As most media groups, Better is a roll-up, growing from acquisitions as it adds new bolt-on properties and their audiences to its portfolio. The group has already completed up to 20 takeovers since 2017, and intends to keep going full steam ahead with M&A during the next quarters.

The objectives are to diversify beyond sports betting — for instance, just a few weeks ago, Better has signed a Letter of Intent for the acquisition of a leading iGaming company for €45 mil — and to develop its presence on the U.S. market, which should surpass Europe within five to ten years.

The good news is that the U.S. operations are kicking off nicely so far. Better succeeded at absorbing the two businesses it newly acquired there, while meeting targets in terms of EBITDA margin. Management has admitted that regulation processes have shown difficult to carry out, however.

At the consolidated level, revenue grew sevenfold between 2015 and 2020, from €11mil to €73mil, while operating margins remained firmly anchored above the 30% threshold. The business requires exceptionally low amounts to capital to function — hence a net working capital of only €6mil — but will require additional financing to pursue fresh acquisitions.

As often with acquisitive companies, Better's income statements understate its true earning power. This is because high amortization costs inherited from takeovers depress accounting earnings.
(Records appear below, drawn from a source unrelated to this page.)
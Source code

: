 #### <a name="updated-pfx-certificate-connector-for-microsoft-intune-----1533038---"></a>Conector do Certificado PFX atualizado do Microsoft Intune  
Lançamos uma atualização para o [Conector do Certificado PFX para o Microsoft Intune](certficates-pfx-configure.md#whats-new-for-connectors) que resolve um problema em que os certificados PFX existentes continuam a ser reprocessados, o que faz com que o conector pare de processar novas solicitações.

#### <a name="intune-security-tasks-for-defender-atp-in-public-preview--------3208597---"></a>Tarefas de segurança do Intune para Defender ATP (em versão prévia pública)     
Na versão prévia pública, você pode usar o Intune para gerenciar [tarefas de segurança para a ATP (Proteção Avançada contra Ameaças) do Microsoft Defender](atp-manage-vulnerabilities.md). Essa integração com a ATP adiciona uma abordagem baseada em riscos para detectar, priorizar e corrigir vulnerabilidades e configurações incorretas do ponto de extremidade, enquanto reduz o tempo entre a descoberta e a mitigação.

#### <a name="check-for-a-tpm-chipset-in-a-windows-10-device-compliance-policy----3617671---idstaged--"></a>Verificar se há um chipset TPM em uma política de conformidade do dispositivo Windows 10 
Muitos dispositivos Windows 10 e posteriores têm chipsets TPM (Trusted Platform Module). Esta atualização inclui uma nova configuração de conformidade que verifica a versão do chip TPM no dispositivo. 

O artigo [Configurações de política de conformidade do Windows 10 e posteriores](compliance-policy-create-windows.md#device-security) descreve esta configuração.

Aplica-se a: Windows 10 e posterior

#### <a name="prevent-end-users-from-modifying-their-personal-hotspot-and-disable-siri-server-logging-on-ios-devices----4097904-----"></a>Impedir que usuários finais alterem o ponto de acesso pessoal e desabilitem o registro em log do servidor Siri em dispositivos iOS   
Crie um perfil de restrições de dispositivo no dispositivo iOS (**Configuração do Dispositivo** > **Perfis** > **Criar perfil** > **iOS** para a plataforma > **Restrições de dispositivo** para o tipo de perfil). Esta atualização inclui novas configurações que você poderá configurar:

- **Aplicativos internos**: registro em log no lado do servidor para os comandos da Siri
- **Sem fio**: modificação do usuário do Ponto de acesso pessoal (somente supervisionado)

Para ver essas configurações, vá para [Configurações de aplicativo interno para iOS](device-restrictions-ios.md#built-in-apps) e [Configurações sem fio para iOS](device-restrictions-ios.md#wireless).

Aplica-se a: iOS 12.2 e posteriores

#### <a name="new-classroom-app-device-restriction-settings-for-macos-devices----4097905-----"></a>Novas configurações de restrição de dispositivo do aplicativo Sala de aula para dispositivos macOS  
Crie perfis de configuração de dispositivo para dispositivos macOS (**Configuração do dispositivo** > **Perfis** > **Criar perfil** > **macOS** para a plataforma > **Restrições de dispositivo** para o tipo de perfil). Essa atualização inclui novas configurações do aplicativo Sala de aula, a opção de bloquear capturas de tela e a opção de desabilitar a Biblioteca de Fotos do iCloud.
Compare for instance net income of €14mil in 2019 against cash earnings ("free cash-flow") of €19mil before acquisitions.

The group has raised €68mil through its IPO in 2018, then €51mil through two equity issues over the last two years. Debt also went up by €20mil, although leverage remains under control with net debt equaling to just one year of EBITDA. Investors should expect that the totality of earnings will be redirected towards acquisitions for the foreseeable future.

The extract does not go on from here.